La celebre “Ninna nanna della guerra” di Trilussa apparve sui giornali italiani nell’ottobre del 1914, quando già le cronache iniziavano a riferire dei primi massacri nelle trincee. Il poeta romano affilò la penna rispondendo all’abominio con il tono dolceamaro della satira. Così scrisse la più acuta rappresentazione dell’ipocrisia della guerra.

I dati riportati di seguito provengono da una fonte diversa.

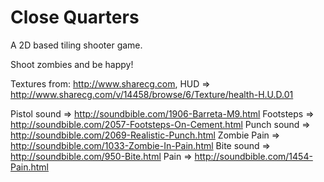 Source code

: Close Quarters
==============

A 2D based tiling shooter game.

Shoot zombies and be happy!

Textures from: http://www.sharecg.com,
HUD => http://www.sharecg.com/v/14458/browse/6/Texture/health-H.U.D.01

Pistol sound => http://soundbible.com/1906-Barreta-M9.html
Footsteps => http://soundbible.com/2057-Footsteps-On-Cement.html
Punch sound => http://soundbible.com/2069-Realistic-Punch.html
Zombie Pain => http://soundbible.com/1033-Zombie-In-Pain.html
Bite sound => http://soundbible.com/950-Bite.html
Pain => http://soundbible.com/1454-Pain.html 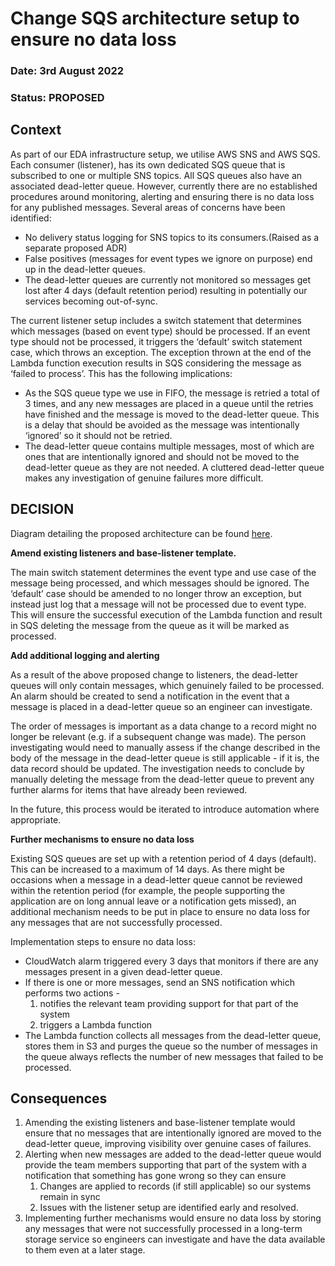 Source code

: 
# Change SQS architecture setup to ensure no data loss

### **Date:** 3rd August 2022

### **Status:** PROPOSED

## **Context**

As part of our EDA infrastructure setup, we utilise AWS SNS and AWS SQS. Each consumer (listener), has its own dedicated SQS queue that is subscribed to one or multiple SNS topics. All SQS queues also have an associated dead-letter queue. However, currently there are no established procedures around monitoring, alerting and ensuring there is no data loss for any published messages. 
Several areas of concerns have been identified: 
- No delivery status logging for SNS topics to its consumers.(Raised as a separate proposed ADR)
- False positives (messages for event types we ignore on purpose) end up in the dead-letter queues. 
- The dead-letter queues are currently not monitored so messages get lost after 4 days (default retention period) resulting in potentially our services becoming out-of-sync. 

The current listener setup includes a switch statement that determines which messages (based on event type) should be processed. If an event type should not be processed, it triggers the ‘default’ switch statement case, which throws an exception. The exception thrown at the end of the Lambda function execution results in SQS considering the message as ‘failed to process’. This has the following implications:
- As the SQS queue type we use in FIFO, the message is retried a total of 3 times, and any new messages are placed in a queue until the retries have finished and the message is moved to the dead-letter queue. This is a delay that should be avoided as the message was intentionally ‘ignored’ so it should not be retried. 
- The dead-letter queue contains multiple messages, most of which are ones that are intentionally ignored and should not be moved to the dead-letter queue as they are not needed. A cluttered dead-letter queue makes any investigation of genuine failures more difficult. 

## **DECISION**

Diagram detailing the proposed architecture can be found [here](https://lucid.app/lucidchart/856b9081-2492-4ae3-bdb4-89e4e48cdea8/edit?viewport_loc=71%2C-275%2C3208%2C1557%2C0_0&invitationId=inv_defd6334-37ce-477b-bad3-0449fa2c5c35#).

**Amend existing listeners and base-listener template.**

The main switch statement determines the event type and use case of the message being processed, and which messages should be ignored. The ‘default’ case should be amended to no longer throw an exception, but instead just log that a message will not be processed due to event type. This will ensure the successful execution of the Lambda function and result in SQS deleting the message from the queue as it will be marked as processed. 

**Add additional logging and alerting**

As a result of the above proposed change to listeners, the dead-letter queues will only contain messages, which genuinely failed to be processed. An alarm should be created to send a notification in the event that a message is placed in a dead-letter queue so an engineer can investigate.

The order of messages is important as a data change to a record might no longer be relevant (e.g. if a subsequent change was made). The person investigating would need to manually assess if the change described in the body of the message in the dead-letter queue is still applicable - if it is, the data record should be updated. The investigation needs to conclude by manually deleting the message from the dead-letter queue to prevent any further alarms for items that have already been reviewed. 

In the future, this process would be iterated to introduce automation where appropriate.

**Further mechanisms to ensure no data loss**

Existing SQS queues are set up with a retention period of 4 days (default). This can be increased to a maximum of 14 days. As there might be occasions when a message in a dead-letter queue cannot be reviewed within the retention period (for example, the people supporting the application are on long annual leave or a notification gets missed), an additional mechanism needs to be put in place to ensure no data loss for any messages that are not successfully processed. 

Implementation steps to ensure no data loss:
- CloudWatch alarm triggered every 3 days that monitors if there are any messages present in a given dead-letter queue.
- If there is one or more messages, send an SNS notification which performs two actions - 
    1) notifies the relevant team providing support for that part of the system 
    2) triggers a Lambda function
- The Lambda function collects all messages from the dead-letter queue, stores them in S3 and purges the queue so the number of messages in the queue always reflects the number of new messages that failed to be processed. 

## **Consequences**

1. Amending the existing listeners and base-listener template would ensure that no messages that are intentionally ignored are moved to the dead-letter queue, improving visibility over genuine cases of failures.
2. Alerting when new messages are added to the dead-letter queue would provide the team members supporting that part of the system with a notification that something has gone wrong so they can ensure
    1. Changes are applied to records (if still applicable) so our systems remain in sync
    2. Issues with the listener setup are identified early and resolved.
3. Implementing further mechanisms would ensure no data loss by storing any messages that were not successfully processed in a long-term storage service so engineers can investigate and have the data available to them even at a later stage.   
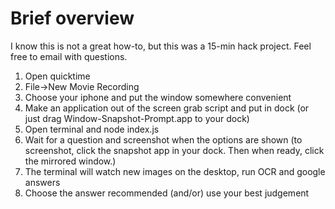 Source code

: # Brief overview
I know this is not a great how-to, but this was a 15-min hack project. Feel free to email with questions.

1. Open quicktime
2. File->New Movie Recording
3. Choose your iphone and put the window somewhere convenient
4. Make an application out of the screen grab script and put in dock (or just drag Window-Snapshot-Prompt.app to your dock)
5. Open terminal and node index.js
6. Wait for a question and screenshot when the options are shown (to screenshot, click the snapshot app in your dock. Then when ready, click the mirrored window.)
7. The terminal will watch new images on the desktop, run OCR and google answers
8. Choose the answer recommended (and/or) use your best judgement
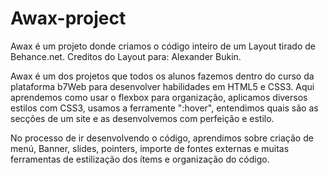 # Awax-project
Awax é um projeto donde criamos o código inteiro de um Layout tirado de Behance.net. Creditos do Layout para: Alexander Bukin.

Awax é um dos projetos que todos os alunos fazemos dentro do curso da plataforma b7Web para desenvolver habilidades em HTML5 e CSS3. Aqui aprendemos como usar o flexbox para organização, aplicamos diversos estilos com CSS3, usamos a ferramente ":hover", entendimos quais são as secções de um site e as desenvolvemos com perfeição e estilo.

No processo de ir desenvolvendo o código, aprendimos sobre criação de menú, Banner, slides, pointers, importe de fontes externas e muitas ferramentas de estilização dos ítems e organização do código.
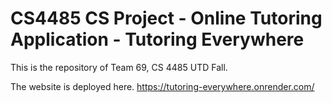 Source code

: # CS4485 CS Project - Online Tutoring Application - Tutoring Everywhere
This is the repository of Team 69, CS 4485 UTD Fall.

The website is deployed here.
https://tutoring-everywhere.onrender.com/
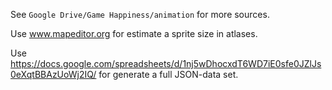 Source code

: See `Google Drive/Game Happiness/animation` for more sources.

Use www.mapeditor.org for estimate a sprite size in atlases.

Use https://docs.google.com/spreadsheets/d/1nj5wDhocxdT6WD7iE0sfe0JZlJs0eXqtBBAzUoWj2IQ/
for generate a full JSON-data set.
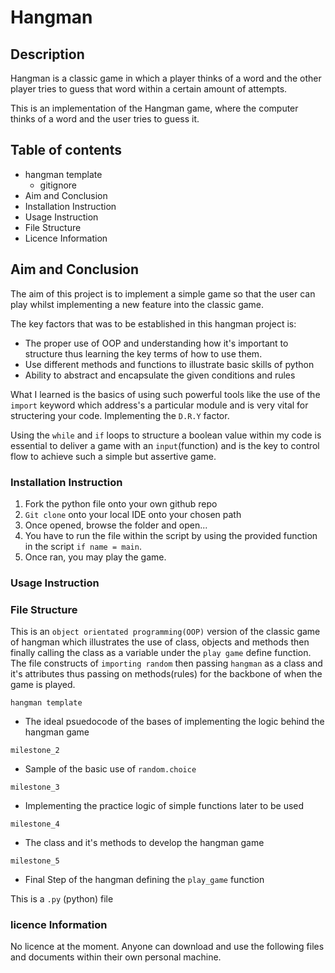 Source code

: # Hangman 

## Description 

Hangman is a classic game in which a player thinks of a word and the other player tries to guess that word within a certain amount of attempts.

This is an implementation of the Hangman game, where the computer thinks of a word and the user tries to guess it.

## Table of contents

- hangman template
    - gitignore 
- Aim and Conclusion
- Installation Instruction
- Usage Instruction
- File Structure
- Licence Information

## Aim and Conclusion

The aim of this project is to implement a simple game so that the user can play whilst implementing a new feature into the classic game. 

The key factors that was to be established in this hangman project is:
 - The proper use of OOP and understanding how it's important to structure thus learning the key terms of how to use them.
 - Use different methods and functions to illustrate basic skills of python
 -  Ability to abstract and encapsulate the given conditions and rules 


What I learned is the basics of using such powerful tools like the use of the `import` keyword which address's a particular module and is very vital for structering your code. Implementing the `D.R.Y` factor. 

Using the `while` and `if` loops to structure a boolean value within my code is essential to deliver a game with an `input`(function) and is the key to control flow to achieve such a simple but assertive game.

### Installation Instruction 

1. Fork the python file onto your own github repo 
2. `Git clone` onto your local IDE onto your chosen path
3. Once opened, browse the folder and open...
4. You have to run the file within the script by using the provided function in the script `if name = main`. 
5. Once ran, you may play the game. 

### Usage Instruction

### File Structure 

This is an `object orientated programming(OOP)` version of the classic game of hangman which illustrates the use of class, objects and methods then finally calling the class as a variable under the `play game` define function. The file constructs of `importing random` then passing `hangman` as a class and it's attributes thus passing on methods(rules) for the backbone of when the game is played.

`hangman template` 
- The ideal psuedocode of the bases of implementing the logic behind the hangman game

`milestone_2` 
- Sample of the basic use of `random.choice`

`milestone_3`
- Implementing the practice logic of simple functions later to be used

`milestone_4`

- The class and it's methods to develop the hangman game 

`milestone_5`

- Final Step of the hangman defining the `play_game` function 


This is a `.py` (python) file 

### licence Information

No licence at the moment. Anyone can download and use the following files and documents within their own personal machine. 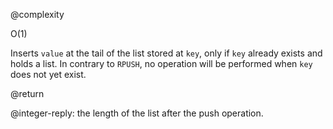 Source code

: @complexity

O(1)


Inserts `value` at the tail of the list stored at `key`, only if `key`
already exists and holds a list. In contrary to `RPUSH`, no operation will
be performed when `key` does not yet exist.

@return

@integer-reply: the length of the list after the push operation.


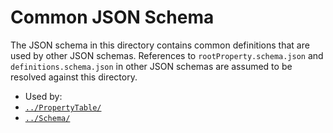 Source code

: # Common JSON Schema

The JSON schema in this directory contains common definitions that are used by other JSON schemas.
References to `rootProperty.schema.json` and `definitions.schema.json` in other JSON schemas are 
assumed to be resolved against this directory.

- Used by:
 - [`../PropertyTable/`](../PropertyTable/)
 - [`../Schema/`](../Schema/)
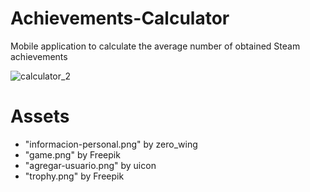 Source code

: # Achievements-Calculator
Mobile application to calculate the average number of obtained Steam achievements 

![calculator_2](https://github.com/Arely-Paulina-Rojas/Achievements-Calculator/assets/37195469/757eaaf9-f35d-4003-b0ce-974f6dd1c42b)

# Assets
- "informacion-personal.png" by zero_wing
- "game.png" by Freepik 
- "agregar-usuario.png" by uicon
-  "trophy.png" by Freepik 
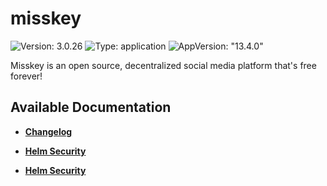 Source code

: # misskey

![Version: 3.0.26](https://img.shields.io/badge/Version-3.0.26-informational?style=flat-square) ![Type: application](https://img.shields.io/badge/Type-application-informational?style=flat-square) ![AppVersion: "13.4.0"](https://img.shields.io/badge/AppVersion-"13.4.0"-informational?style=flat-square)

Misskey is an open source, decentralized social media platform that's free forever!

## Available Documentation

- [**Changelog**](CHANGELOG)

- [**Helm Security**](container-security)

- [**Helm Security**](helm-security)

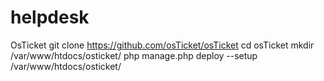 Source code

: # helpdesk
OsTicket
git clone https://github.com/osTicket/osTicket
cd osTicket
mkdir /var/www/htdocs/osticket/
php manage.php deploy --setup /var/www/htdocs/osticket/
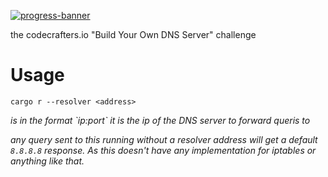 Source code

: [![progress-banner](https://backend.codecrafters.io/progress/dns-server/db9dd43e-f6cf-4c96-9355-82220aba136b)](https://app.codecrafters.io/users/codecrafters-bot?r=2qF)

the codecrafters.io "Build Your Own DNS Server" challenge


# Usage
`cargo r --resolver <address>`
<address> is in the format `ip:port`
it is the ip of the DNS server to forward queris to

any query sent to this running without a resolver address will get a default `8.8.8.8` response.
As this doesn't have any implementation for iptables or anything like that.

La ninna nanna della guerra
Ninna nanna, nanna ninna,
il bambino vuole la tetta:
dormi, dormi, tesoro bello,
Ninna nanna, prendi sonno
ché se dormi non vedrai
tante infamie e tanti guai
che succedono nel mondo
fra le spade ed i fucili
dei popoli civili.
Ninna nanna, tu non senti
i sospiri ed i lamenti
della gente che si scanna
per un matto che comanda;
che si scanna e che si ammazza
a vantaggio della razza
o a vantaggio di una fede
per un Dio che non si vede,
ma che serve da pretesto
al Sovrano macellaio.
Perché quel covo di assassini
che ci insanguina la terra
sa benissimo che la guerra
è un gran giro di quattrini
che prepara le risorse
per i ladri delle Borse.
Fai la ninna, tesoro bello,
finché dura questo macello:
fai la ninna, ché domani
rivedremo i sovrani
che si scambiano la stima,
buoni amici come prima.
Sono cugini e fra parenti
non si fanno complimenti:
saranno ancora più cordiali
i rapporti personali.
E riuniti tra di loro,senza l’ombra di un rimorso,
ci faranno un bel discorso
sulla Pace e sul Lavoro
per quel popolo coglione
risparmiato dal cannone!
GUERRA
Mi sono sempre chiesto e oggi ancora di più come sia possibile uscire indenni dal moltiplicarsi delle crisi e delle guerre nel mondo. Secondo il Crisis Group (L’International Crisis Group è un’organizzazione indipendente che lavora per prevenire le guerre e definire politiche che costruiranno un mondo più pacifico) il numero dei conflitti in corso o potenziali ha raggiunto la preoccupante soglia di 55, di cui almeno dieci sono già definibili come guerra o scontro armato. Ad aggravare questo stato di cose si calcola che il 90% delle vittime sia di incolpevoli civili. Insomma, siamo davvero nel pieno di quella che Papa Bergoglio ha definito come Terza guerra mondiale a pezzi.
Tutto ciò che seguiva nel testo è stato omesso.